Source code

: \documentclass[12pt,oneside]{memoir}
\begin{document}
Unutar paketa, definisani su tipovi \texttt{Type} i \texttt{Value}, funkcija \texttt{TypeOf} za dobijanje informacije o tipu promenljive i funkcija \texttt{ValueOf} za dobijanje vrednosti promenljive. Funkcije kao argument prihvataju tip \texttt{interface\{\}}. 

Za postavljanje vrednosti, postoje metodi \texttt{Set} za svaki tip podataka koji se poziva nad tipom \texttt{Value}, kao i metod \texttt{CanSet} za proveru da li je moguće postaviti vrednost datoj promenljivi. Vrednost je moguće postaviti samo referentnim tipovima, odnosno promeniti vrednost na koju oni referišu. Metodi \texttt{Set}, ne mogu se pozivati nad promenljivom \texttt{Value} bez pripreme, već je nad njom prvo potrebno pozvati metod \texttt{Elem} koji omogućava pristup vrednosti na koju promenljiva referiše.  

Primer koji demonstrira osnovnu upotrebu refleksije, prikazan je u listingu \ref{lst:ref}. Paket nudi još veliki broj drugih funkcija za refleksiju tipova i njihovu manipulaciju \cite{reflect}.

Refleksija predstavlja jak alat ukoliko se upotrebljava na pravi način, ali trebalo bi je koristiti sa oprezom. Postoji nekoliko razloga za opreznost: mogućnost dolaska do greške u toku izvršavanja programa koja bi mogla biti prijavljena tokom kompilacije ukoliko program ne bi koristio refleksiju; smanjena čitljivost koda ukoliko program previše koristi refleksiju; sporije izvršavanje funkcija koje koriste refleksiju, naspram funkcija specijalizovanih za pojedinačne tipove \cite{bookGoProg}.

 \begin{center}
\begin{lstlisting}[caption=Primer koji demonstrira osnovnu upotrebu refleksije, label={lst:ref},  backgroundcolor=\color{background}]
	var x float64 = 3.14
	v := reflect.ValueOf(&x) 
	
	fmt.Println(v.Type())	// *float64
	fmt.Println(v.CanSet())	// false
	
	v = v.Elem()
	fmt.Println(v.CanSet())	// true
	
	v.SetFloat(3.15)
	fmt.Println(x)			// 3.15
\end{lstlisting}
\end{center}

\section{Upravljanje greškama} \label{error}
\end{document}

==

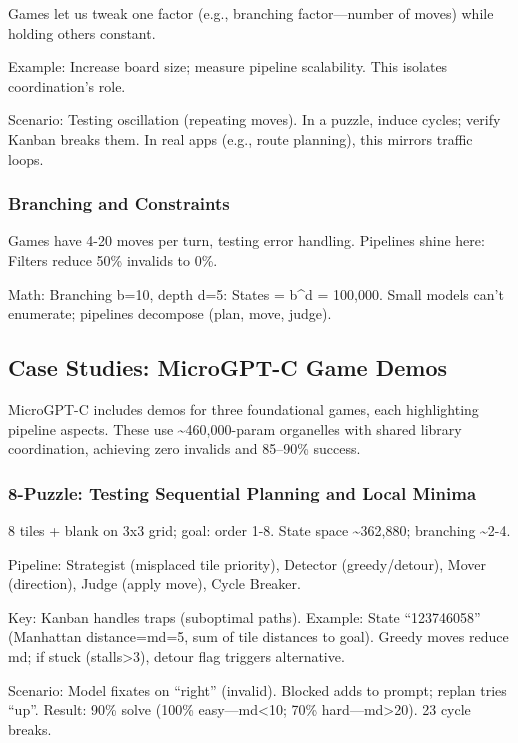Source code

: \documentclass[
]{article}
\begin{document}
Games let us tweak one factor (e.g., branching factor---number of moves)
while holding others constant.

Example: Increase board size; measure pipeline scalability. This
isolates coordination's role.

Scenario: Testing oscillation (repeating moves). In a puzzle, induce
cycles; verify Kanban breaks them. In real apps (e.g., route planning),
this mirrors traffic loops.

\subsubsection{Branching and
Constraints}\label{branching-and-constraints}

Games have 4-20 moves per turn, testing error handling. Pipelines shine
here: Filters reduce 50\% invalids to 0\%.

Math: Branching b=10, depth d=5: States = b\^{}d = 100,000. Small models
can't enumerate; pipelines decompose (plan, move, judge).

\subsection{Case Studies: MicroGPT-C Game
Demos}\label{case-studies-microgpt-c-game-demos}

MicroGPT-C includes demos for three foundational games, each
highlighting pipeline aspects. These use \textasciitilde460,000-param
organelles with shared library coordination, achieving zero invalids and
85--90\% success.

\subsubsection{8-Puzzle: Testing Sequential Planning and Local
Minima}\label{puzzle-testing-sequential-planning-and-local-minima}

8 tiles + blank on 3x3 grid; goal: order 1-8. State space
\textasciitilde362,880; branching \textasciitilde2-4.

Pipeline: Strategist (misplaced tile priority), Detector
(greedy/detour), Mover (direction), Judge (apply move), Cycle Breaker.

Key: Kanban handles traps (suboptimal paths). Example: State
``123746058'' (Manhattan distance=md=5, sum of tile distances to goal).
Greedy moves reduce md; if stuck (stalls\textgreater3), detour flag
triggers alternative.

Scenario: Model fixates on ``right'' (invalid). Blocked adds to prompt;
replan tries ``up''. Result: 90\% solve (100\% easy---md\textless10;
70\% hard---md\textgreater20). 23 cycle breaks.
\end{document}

Assignment → Reproduce the lines of the entries above from the one with "isolates coordination's role." to the one with "Planning and Local", both included, exactly and without any other line.

Response to this task →
isolates coordination's role.

Scenario: Testing oscillation (repeating moves). In a puzzle, induce
cycles; verify Kanban breaks them. In real apps (e.g., route planning),
this mirrors traffic loops.

\subsubsection{Branching and
Constraints}\label{branching-and-constraints}

Games have 4-20 moves per turn, testing error handling. Pipelines shine
here: Filters reduce 50\% invalids to 0\%.

Math: Branching b=10, depth d=5: States = b\^{}d = 100,000. Small models
can't enumerate; pipelines decompose (plan, move, judge).

\subsection{Case Studies: MicroGPT-C Game
Demos}\label{case-studies-microgpt-c-game-demos}

MicroGPT-C includes demos for three foundational games, each
highlighting pipeline aspects. These use \textasciitilde460,000-param
organelles with shared library coordination, achieving zero invalids and
85--90\% success.

\subsubsection{8-Puzzle: Testing Sequential Planning and Local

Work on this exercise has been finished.